(Stored data entries)
────
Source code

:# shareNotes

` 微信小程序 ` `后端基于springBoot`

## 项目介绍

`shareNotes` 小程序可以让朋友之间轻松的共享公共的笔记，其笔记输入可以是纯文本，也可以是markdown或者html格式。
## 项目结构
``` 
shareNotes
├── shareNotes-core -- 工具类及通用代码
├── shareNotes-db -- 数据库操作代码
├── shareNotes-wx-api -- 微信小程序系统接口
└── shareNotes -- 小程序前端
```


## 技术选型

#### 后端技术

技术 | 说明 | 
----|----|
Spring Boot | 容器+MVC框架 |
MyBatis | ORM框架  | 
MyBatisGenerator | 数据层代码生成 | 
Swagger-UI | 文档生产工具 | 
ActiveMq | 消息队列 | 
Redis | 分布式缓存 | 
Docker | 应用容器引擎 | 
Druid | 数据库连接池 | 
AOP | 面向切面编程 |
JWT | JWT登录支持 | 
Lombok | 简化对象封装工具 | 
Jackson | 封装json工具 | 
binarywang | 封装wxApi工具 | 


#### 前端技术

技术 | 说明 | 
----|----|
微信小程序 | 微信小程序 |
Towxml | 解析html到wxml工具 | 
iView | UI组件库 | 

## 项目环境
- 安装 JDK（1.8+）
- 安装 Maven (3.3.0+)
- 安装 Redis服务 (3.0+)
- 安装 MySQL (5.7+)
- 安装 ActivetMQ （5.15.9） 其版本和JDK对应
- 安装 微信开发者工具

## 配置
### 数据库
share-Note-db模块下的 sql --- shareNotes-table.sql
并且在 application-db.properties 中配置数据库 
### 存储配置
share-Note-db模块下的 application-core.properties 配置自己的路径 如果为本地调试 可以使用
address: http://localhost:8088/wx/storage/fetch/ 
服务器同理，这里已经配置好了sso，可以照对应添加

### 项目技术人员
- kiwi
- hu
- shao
────
▶ [ACTIVITY]
May I have the entries returned exactly, with every line in place?

▶ [ANSWER TO THE EXERCISE]
Source code

:# shareNotes

` 微信小程序 ` `后端基于springBoot`

## 项目介绍

`shareNotes` 小程序可以让朋友之间轻松的共享公共的笔记，其笔记输入可以是纯文本，也可以是markdown或者html格式。
## 项目结构
``` 
shareNotes
├── shareNotes-core -- 工具类及通用代码
├── shareNotes-db -- 数据库操作代码
├── shareNotes-wx-api -- 微信小程序系统接口
└── shareNotes -- 小程序前端
```


## 技术选型

#### 后端技术

技术 | 说明 | 
----|----|
Spring Boot | 容器+MVC框架 |
MyBatis | ORM框架  | 
MyBatisGenerator | 数据层代码生成 | 
Swagger-UI | 文档生产工具 | 
ActiveMq | 消息队列 | 
Redis | 分布式缓存 | 
Docker | 应用容器引擎 | 
Druid | 数据库连接池 | 
AOP | 面向切面编程 |
JWT | JWT登录支持 | 
Lombok | 简化对象封装工具 | 
Jackson | 封装json工具 | 
binarywang | 封装wxApi工具 | 


#### 前端技术

技术 | 说明 | 
----|----|
微信小程序 | 微信小程序 |
Towxml | 解析html到wxml工具 | 
iView | UI组件库 | 

## 项目环境
- 安装 JDK（1.8+）
- 安装 Maven (3.3.0+)
- 安装 Redis服务 (3.0+)
- 安装 MySQL (5.7+)
- 安装 ActivetMQ （5.15.9） 其版本和JDK对应
- 安装 微信开发者工具

## 配置
### 数据库
share-Note-db模块下的 sql --- shareNotes-table.sql
并且在 application-db.properties 中配置数据库 
### 存储配置
share-Note-db模块下的 application-core.properties 配置自己的路径 如果为本地调试 可以使用
address: http://localhost:8088/wx/storage/fetch/ 
服务器同理，这里已经配置好了sso，可以照对应添加

### 项目技术人员
- kiwi
- hu
- shao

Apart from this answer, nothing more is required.